D.H.: He would say, “I’m not sure I want to be involved with this. Good luck with that. And by the way, here’s a tape of me and Diane Sawyer. And I don’t want to be part of this. I really don’t feel like — here’s a memo I wrote.”
P.S.: But we got some spectacular interviews with Mike — and he gave us the quote at the very end, which is my favorite quote in the movie: “It’s not about bricks and mortar, it’s about the human condition.” It was a quote we got early on and said, “That’s our movie”

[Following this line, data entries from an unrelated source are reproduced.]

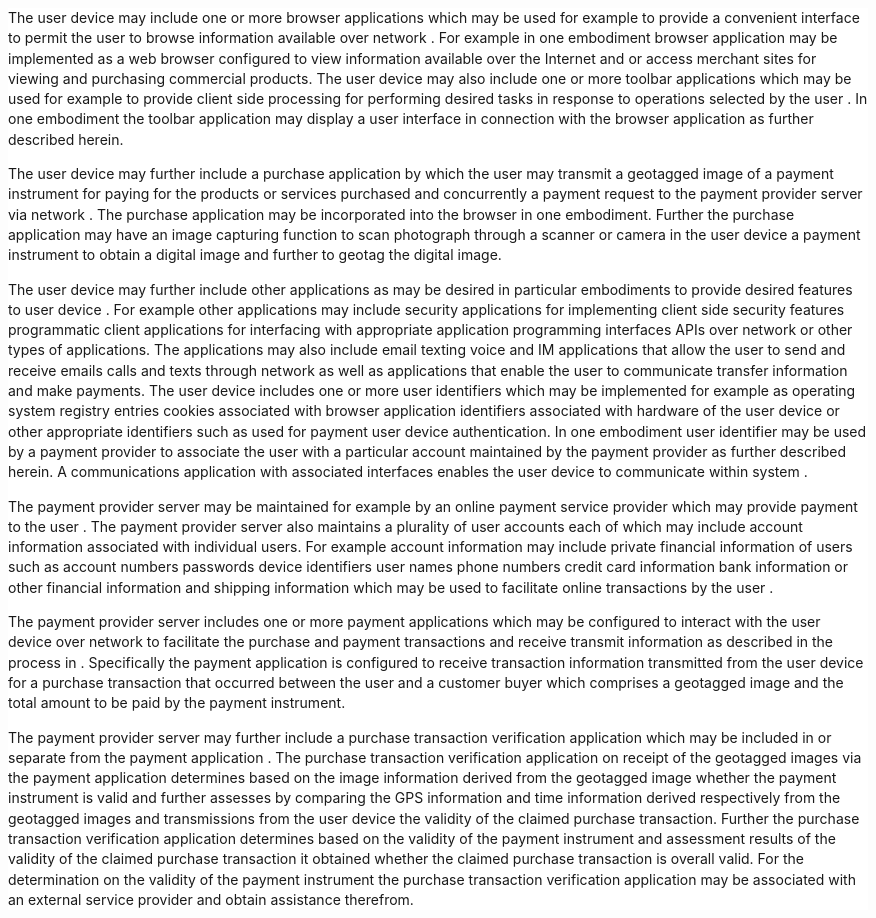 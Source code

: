 The user device may include one or more browser applications which may be used for example to provide a convenient interface to permit the user to browse information available over network . For example in one embodiment browser application may be implemented as a web browser configured to view information available over the Internet and or access merchant sites for viewing and purchasing commercial products. The user device may also include one or more toolbar applications which may be used for example to provide client side processing for performing desired tasks in response to operations selected by the user . In one embodiment the toolbar application may display a user interface in connection with the browser application as further described herein.

The user device may further include a purchase application by which the user may transmit a geotagged image of a payment instrument for paying for the products or services purchased and concurrently a payment request to the payment provider server via network . The purchase application may be incorporated into the browser in one embodiment. Further the purchase application may have an image capturing function to scan photograph through a scanner or camera in the user device a payment instrument to obtain a digital image and further to geotag the digital image.

The user device may further include other applications as may be desired in particular embodiments to provide desired features to user device . For example other applications may include security applications for implementing client side security features programmatic client applications for interfacing with appropriate application programming interfaces APIs over network or other types of applications. The applications may also include email texting voice and IM applications that allow the user to send and receive emails calls and texts through network as well as applications that enable the user to communicate transfer information and make payments. The user device includes one or more user identifiers which may be implemented for example as operating system registry entries cookies associated with browser application identifiers associated with hardware of the user device or other appropriate identifiers such as used for payment user device authentication. In one embodiment user identifier may be used by a payment provider to associate the user with a particular account maintained by the payment provider as further described herein. A communications application with associated interfaces enables the user device to communicate within system .

The payment provider server may be maintained for example by an online payment service provider which may provide payment to the user . The payment provider server also maintains a plurality of user accounts each of which may include account information associated with individual users. For example account information may include private financial information of users such as account numbers passwords device identifiers user names phone numbers credit card information bank information or other financial information and shipping information which may be used to facilitate online transactions by the user .

The payment provider server includes one or more payment applications which may be configured to interact with the user device over network to facilitate the purchase and payment transactions and receive transmit information as described in the process in . Specifically the payment application is configured to receive transaction information transmitted from the user device for a purchase transaction that occurred between the user and a customer buyer which comprises a geotagged image and the total amount to be paid by the payment instrument.

The payment provider server may further include a purchase transaction verification application which may be included in or separate from the payment application . The purchase transaction verification application on receipt of the geotagged images via the payment application determines based on the image information derived from the geotagged image whether the payment instrument is valid and further assesses by comparing the GPS information and time information derived respectively from the geotagged images and transmissions from the user device the validity of the claimed purchase transaction. Further the purchase transaction verification application determines based on the validity of the payment instrument and assessment results of the validity of the claimed purchase transaction it obtained whether the claimed purchase transaction is overall valid. For the determination on the validity of the payment instrument the purchase transaction verification application may be associated with an external service provider and obtain assistance therefrom.

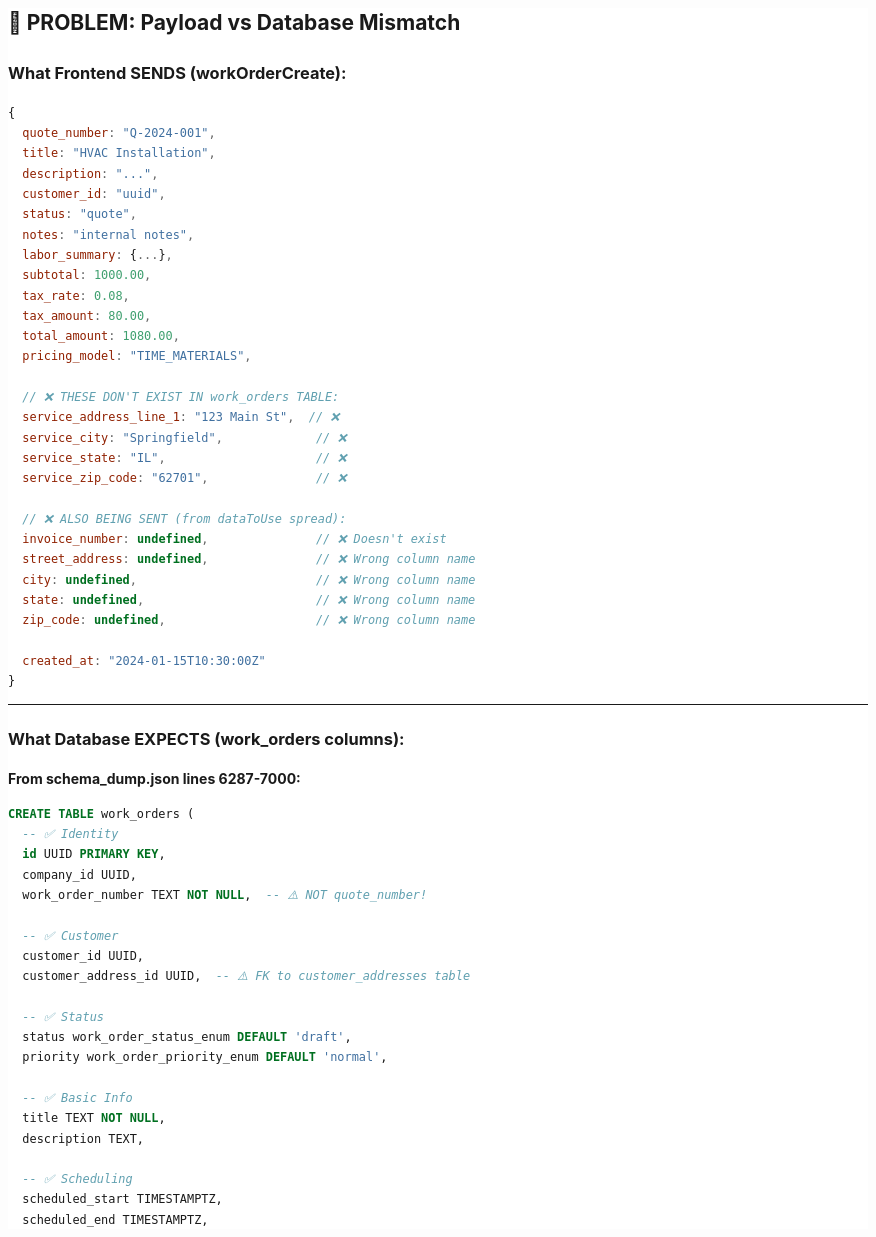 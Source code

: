 ## 🔴 PROBLEM: Payload vs Database Mismatch

### **What Frontend SENDS (workOrderCreate):**

```javascript
{
  quote_number: "Q-2024-001",
  title: "HVAC Installation",
  description: "...",
  customer_id: "uuid",
  status: "quote",
  notes: "internal notes",
  labor_summary: {...},
  subtotal: 1000.00,
  tax_rate: 0.08,
  tax_amount: 80.00,
  total_amount: 1080.00,
  pricing_model: "TIME_MATERIALS",
  
  // ❌ THESE DON'T EXIST IN work_orders TABLE:
  service_address_line_1: "123 Main St",  // ❌
  service_city: "Springfield",             // ❌
  service_state: "IL",                     // ❌
  service_zip_code: "62701",               // ❌
  
  // ❌ ALSO BEING SENT (from dataToUse spread):
  invoice_number: undefined,               // ❌ Doesn't exist
  street_address: undefined,               // ❌ Wrong column name
  city: undefined,                         // ❌ Wrong column name
  state: undefined,                        // ❌ Wrong column name
  zip_code: undefined,                     // ❌ Wrong column name
  
  created_at: "2024-01-15T10:30:00Z"
}
```

---

### **What Database EXPECTS (work_orders columns):**

**From schema_dump.json lines 6287-7000:**

```sql
CREATE TABLE work_orders (
  -- ✅ Identity
  id UUID PRIMARY KEY,
  company_id UUID,
  work_order_number TEXT NOT NULL,  -- ⚠️ NOT quote_number!
  
  -- ✅ Customer
  customer_id UUID,
  customer_address_id UUID,  -- ⚠️ FK to customer_addresses table
  
  -- ✅ Status
  status work_order_status_enum DEFAULT 'draft',
  priority work_order_priority_enum DEFAULT 'normal',
  
  -- ✅ Basic Info
  title TEXT NOT NULL,
  description TEXT,
  
  -- ✅ Scheduling
  scheduled_start TIMESTAMPTZ,
  scheduled_end TIMESTAMPTZ,
```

What were your favorite things about working with Jeffrey Katzenberg?
P.S.: Oh my God!
D.H.: You take that first, Peter.
P.S.: What he brings to the table is that when he heard a good idea, he’d change his opinion. So that he would come in and say, “I want it this way!” And then you would say, “I don’t think you do. You want to think about this, this and this.” And he would go, ‘Oh, that’s a better idea.”
That’s a terrific thing to learn from somebody: have a strong point of view, be passionate about your point of view, listen really well, and change it.
His default position in the film seems to be, “It’s not working, guys.” And he says that about things that are obviously working beautifully.
D.H.: Well, he certainly tested us — and for me he brought discipline to the process that didn’t exist there before. We get a lot of people say, “Oh, Jeffrey, he’s really like the villain.” And that’s so not so. He starts out by not understanding the process, not wanting to be part of it, and he ends up leading — and still is. He’s really our hero of the piece.
OK but what’s the worst thing about working with Katzenberg?
P.S.: Oh, we’re not here to talk about Jeffrey!
Well, in the movie, the breaking point between Eisner and Katzenberg comes over plans for the new animation building being announced without consulting Katzenberg. Was there more to it than that?
D.H.: Part of it was the relationship between Jeffrey and Michael — and Frank Wells’ death played into that. Jeffrey’s expecting to get Frank’s job was just another bump along the road. I think, in a funny way, the building probably was the first very public way that we saw that there was just not a respect for Jeffrey and what he was doing at the studio.
P.S.: People have their own styles. Michael had a style, Jeffrey had a style, Roy had a style. And Jeffrey’s style was not as compatible with Roy’s over time. Roy was much more laid back, much more gentle, much more at ease, much more supportive. Jeffrey was much more of someone who said, “Do it this way. Do it now. Do it fast.”
More than real substance, it was style maybe led to these clashes.
Are there any parallels between regime change then and the current regime change at Disney?
D.H.: You can never compare it directly to that time because the audience was different, films were different. We felt like if we went out on 1,200 screens, it’s a huge broad release. Now, if you have less than 3,000, you have a small release.
P.S.: It was really clear 25 years ago, 1984, that this company was a $3 billion company. And it wasn’t working in many ways. Today it’s a huge media company. It’s got ESPN, ABC, Disney and parks and consumer products and media groups and Disney Channel. This company’s firing on all cylinders. So we’re not going through a revolutionary change, which is, “It doesn’t work! Oh my God, get rid of everybody, let’s start again!” This is about the evolution of the company, not about restarting the company.
In the movie, Katzenberg is quoted as saying, “We're not interested in the Academy Award, we're going for the Bank of America,” meaning box office is more important than excellence. Will the Bank of America award take precedence over winning Oscars at Disney?
D.H.: It’s a danger, though, because we’re in the world of franchise moviemaking. If I hear the word “franchise” one more time, I’m going to puke.
Dick Cook signed off on your picture. What about Bob Iger and Rich Ross?
D.H.: It was done before Dick left, actually. And we wanted to do it somewhat in the open, so we showed to everyone. Jeffrey, Michael, Roy saw it. Iger saw it. So it was widely viewed.
P.S.: And well supported. It’s about a very interesting period of time. It’s quite honest, and the company hasn’t shied away from its honesty. And that, to me, is really joyous.